> [GIVEN INFORMATION]
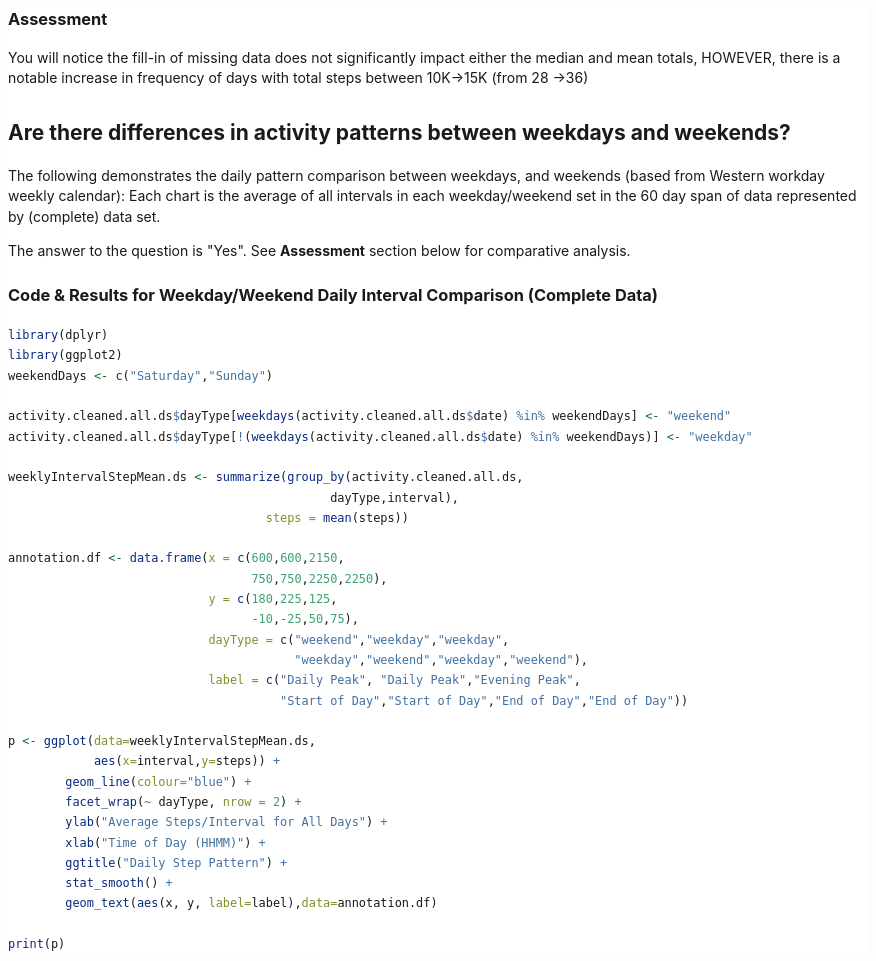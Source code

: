 ### Assessment
You will notice the fill-in of missing data does not significantly impact
either the median and mean totals, HOWEVER, there is a notable increase in frequency of days with total steps between 10K->15K (from 28
->36)

## Are there differences in activity patterns between weekdays and weekends?
The following demonstrates the daily pattern comparison between weekdays, and weekends (based from Western workday weekly calendar):  Each chart is the average of all intervals in each weekday/weekend set in the 60 day span of data represented by (complete) data set.

The answer to the question is "Yes".  See **Assessment** section below for comparative analysis.

### Code & Results for Weekday/Weekend Daily Interval Comparison (Complete Data)


```r
library(dplyr)
library(ggplot2)
weekendDays <- c("Saturday","Sunday")

activity.cleaned.all.ds$dayType[weekdays(activity.cleaned.all.ds$date) %in% weekendDays] <- "weekend"
activity.cleaned.all.ds$dayType[!(weekdays(activity.cleaned.all.ds$date) %in% weekendDays)] <- "weekday"

weeklyIntervalStepMean.ds <- summarize(group_by(activity.cleaned.all.ds,
                                             dayType,interval),
                                    steps = mean(steps))

annotation.df <- data.frame(x = c(600,600,2150,
                                  750,750,2250,2250), 
                            y = c(180,225,125,
                                  -10,-25,50,75), 
                            dayType = c("weekend","weekday","weekday",
                                        "weekday","weekend","weekday","weekend"), 
                            label = c("Daily Peak", "Daily Peak","Evening Peak",
                                      "Start of Day","Start of Day","End of Day","End of Day"))

p <- ggplot(data=weeklyIntervalStepMean.ds,
            aes(x=interval,y=steps)) +
        geom_line(colour="blue") +
        facet_wrap(~ dayType, nrow = 2) +
        ylab("Average Steps/Interval for All Days") +
        xlab("Time of Day (HHMM)") +
        ggtitle("Daily Step Pattern") +
        stat_smooth() +
        geom_text(aes(x, y, label=label),data=annotation.df)

print(p)
```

> [EXERCISE REQUIREMENTS] Copy all lines from the data above that contain the word "weekendDays".

> [RESULT OF THE TASK]
weekendDays <- c("Saturday","Sunday")
activity.cleaned.all.ds$dayType[weekdays(activity.cleaned.all.ds$date) %in% weekendDays] <- "weekend"
activity.cleaned.all.ds$dayType[!(weekdays(activity.cleaned.all.ds$date) %in% weekendDays)] <- "weekday"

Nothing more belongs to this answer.